● Task description:
Without the images, write out the whole listing exactly.

● Data in this exercise:

::::

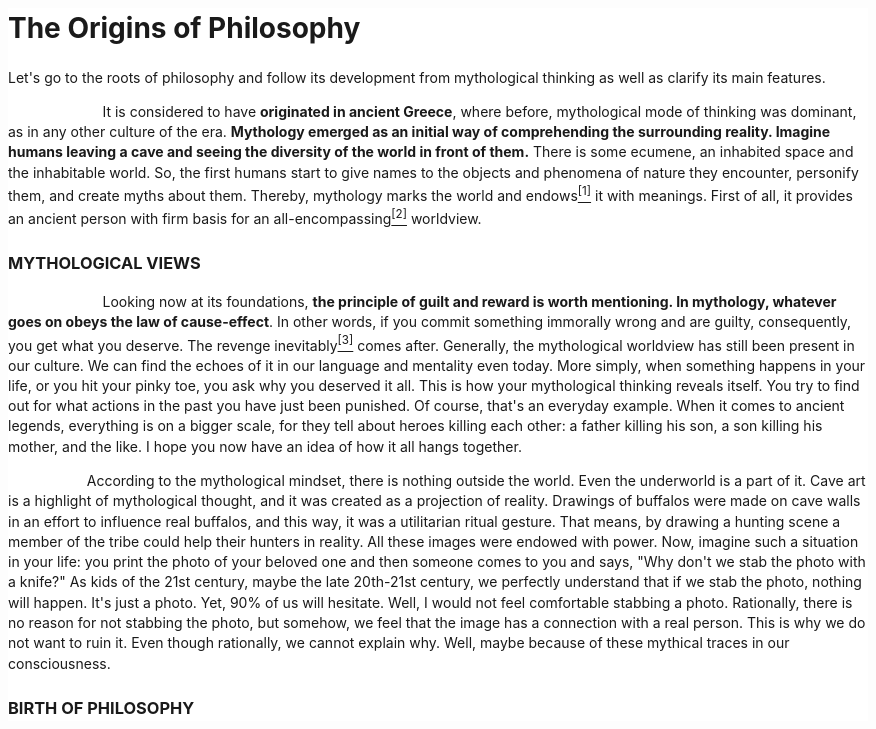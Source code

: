 # The Origins of Philosophy

Let's go to the roots of philosophy and follow its development from mythological thinking as well as clarify its main features.
<p>
&nbsp;&nbsp;&nbsp;&nbsp;&nbsp;&nbsp;&nbsp;&nbsp;&nbsp;&nbsp;&nbsp;&nbsp;&nbsp;&nbsp;&nbsp;&nbsp;&nbsp;&nbsp;&nbsp;&nbsp;&nbsp;&nbsp;&nbsp;&nbsp;It is considered to have <b>originated in ancient Greece</b>, where before, mythological mode of thinking was dominant, as in any other culture of the era. <b>Mythology emerged as an initial way of comprehending the surrounding reality. Imagine humans leaving a cave and seeing the diversity of the world in front of them.</b> There is some ecumene, an inhabited space and the inhabitable world. So, the first humans start to give names to the objects and phenomena of nature they encounter, personify them, and create myths about them. Thereby, mythology marks the world and endows<a href="#m1" id="w1"><sup>[1]</sup></a> it with meanings. First of all, it provides an ancient person with firm basis for an all-encompassing<a href="#m2" id="w2"><sup>[2]</sup></a> worldview.
</p>

### MYTHOLOGICAL VIEWS
<p>
&nbsp;&nbsp;&nbsp;&nbsp;&nbsp;&nbsp;&nbsp;&nbsp;&nbsp;&nbsp;&nbsp;&nbsp;&nbsp;&nbsp;&nbsp;&nbsp;&nbsp;&nbsp;&nbsp;&nbsp;&nbsp;&nbsp;&nbsp;&nbsp;Looking now at its foundations, <b>the principle of guilt and reward is worth mentioning. In mythology, whatever goes on obeys the law of cause-effect</b>. In other words, if you commit something immorally wrong and are guilty, consequently, you get what you deserve. The revenge inevitably<a href="#m3" id="w3"><sup>[3]</sup></a> comes after. Generally, the mythological worldview has still been present in our culture. We can find the echoes of it in our language and mentality even today. More simply, when something happens in your life, or you hit your pinky toe, you ask why you deserved it all. This is how your mythological thinking reveals itself. You try to find out for what actions in the past you have just been punished. Of course, that's an everyday example. When it comes to ancient legends, everything is on a bigger scale, for they tell about heroes killing each other: a father killing his son, a son killing his mother, and the like. I hope you now have an idea of how it all hangs together.
</p>

<p>
&nbsp;&nbsp;&nbsp;&nbsp;&nbsp;&nbsp;&nbsp;&nbsp;&nbsp;&nbsp;&nbsp;&nbsp;&nbsp;&nbsp;&nbsp;&nbsp;&nbsp;&nbsp;&nbsp;&nbsp;According to the mythological mindset, there is nothing outside the world. Even the underworld is a part of it. Cave art is a highlight of mythological thought, and it was created as a projection of reality. Drawings of buffalos were made on cave walls in an effort to influence real buffalos, and this way, it was a utilitarian ritual gesture. That means, by drawing a hunting scene a member of the tribe could help their hunters in reality. All these images were endowed with power. Now, imagine such a situation in your life: you print the photo of your beloved one and then someone comes to you and says, "Why don't we stab the photo with a knife?" As kids of the 21st century, maybe the late 20th-21st century, we perfectly understand that if we stab the photo, nothing will happen. It's just a photo. Yet, 90% of us will hesitate. Well, I would not feel comfortable stabbing a photo. Rationally, there is no reason for not stabbing the photo, but somehow, we feel that the image has a connection with a real person. This is why we do not want to ruin it. Even though rationally, we cannot explain why. Well, maybe because of these mythical traces in our consciousness.
</p>

### BIRTH OF PHILOSOPHY
<p>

::::

● Reply to the exercise:
Source code

: # The Origins of Philosophy

Let's go to the roots of philosophy and follow its development from mythological thinking as well as clarify its main features.
<p>
&nbsp;&nbsp;&nbsp;&nbsp;&nbsp;&nbsp;&nbsp;&nbsp;&nbsp;&nbsp;&nbsp;&nbsp;&nbsp;&nbsp;&nbsp;&nbsp;&nbsp;&nbsp;&nbsp;&nbsp;&nbsp;&nbsp;&nbsp;&nbsp;It is considered to have <b>originated in ancient Greece</b>, where before, mythological mode of thinking was dominant, as in any other culture of the era. <b>Mythology emerged as an initial way of comprehending the surrounding reality. Imagine humans leaving a cave and seeing the diversity of the world in front of them.</b> There is some ecumene, an inhabited space and the inhabitable world. So, the first humans start to give names to the objects and phenomena of nature they encounter, personify them, and create myths about them. Thereby, mythology marks the world and endows<a href="#m1" id="w1"><sup>[1]</sup></a> it with meanings. First of all, it provides an ancient person with firm basis for an all-encompassing<a href="#m2" id="w2"><sup>[2]</sup></a> worldview.
</p>

### MYTHOLOGICAL VIEWS
<p>
&nbsp;&nbsp;&nbsp;&nbsp;&nbsp;&nbsp;&nbsp;&nbsp;&nbsp;&nbsp;&nbsp;&nbsp;&nbsp;&nbsp;&nbsp;&nbsp;&nbsp;&nbsp;&nbsp;&nbsp;&nbsp;&nbsp;&nbsp;&nbsp;Looking now at its foundations, <b>the principle of guilt and reward is worth mentioning. In mythology, whatever goes on obeys the law of cause-effect</b>. In other words, if you commit something immorally wrong and are guilty, consequently, you get what you deserve. The revenge inevitably<a href="#m3" id="w3"><sup>[3]</sup></a> comes after. Generally, the mythological worldview has still been present in our culture. We can find the echoes of it in our language and mentality even today. More simply, when something happens in your life, or you hit your pinky toe, you ask why you deserved it all. This is how your mythological thinking reveals itself. You try to find out for what actions in the past you have just been punished. Of course, that's an everyday example. When it comes to ancient legends, everything is on a bigger scale, for they tell about heroes killing each other: a father killing his son, a son killing his mother, and the like. I hope you now have an idea of how it all hangs together.
</p>

<p>
&nbsp;&nbsp;&nbsp;&nbsp;&nbsp;&nbsp;&nbsp;&nbsp;&nbsp;&nbsp;&nbsp;&nbsp;&nbsp;&nbsp;&nbsp;&nbsp;&nbsp;&nbsp;&nbsp;&nbsp;According to the mythological mindset, there is nothing outside the world. Even the underworld is a part of it. Cave art is a highlight of mythological thought, and it was created as a projection of reality. Drawings of buffalos were made on cave walls in an effort to influence real buffalos, and this way, it was a utilitarian ritual gesture. That means, by drawing a hunting scene a member of the tribe could help their hunters in reality. All these images were endowed with power. Now, imagine such a situation in your life: you print the photo of your beloved one and then someone comes to you and says, "Why don't we stab the photo with a knife?" As kids of the 21st century, maybe the late 20th-21st century, we perfectly understand that if we stab the photo, nothing will happen. It's just a photo. Yet, 90% of us will hesitate. Well, I would not feel comfortable stabbing a photo. Rationally, there is no reason for not stabbing the photo, but somehow, we feel that the image has a connection with a real person. This is why we do not want to ruin it. Even though rationally, we cannot explain why. Well, maybe because of these mythical traces in our consciousness.
</p>

### BIRTH OF PHILOSOPHY
<p>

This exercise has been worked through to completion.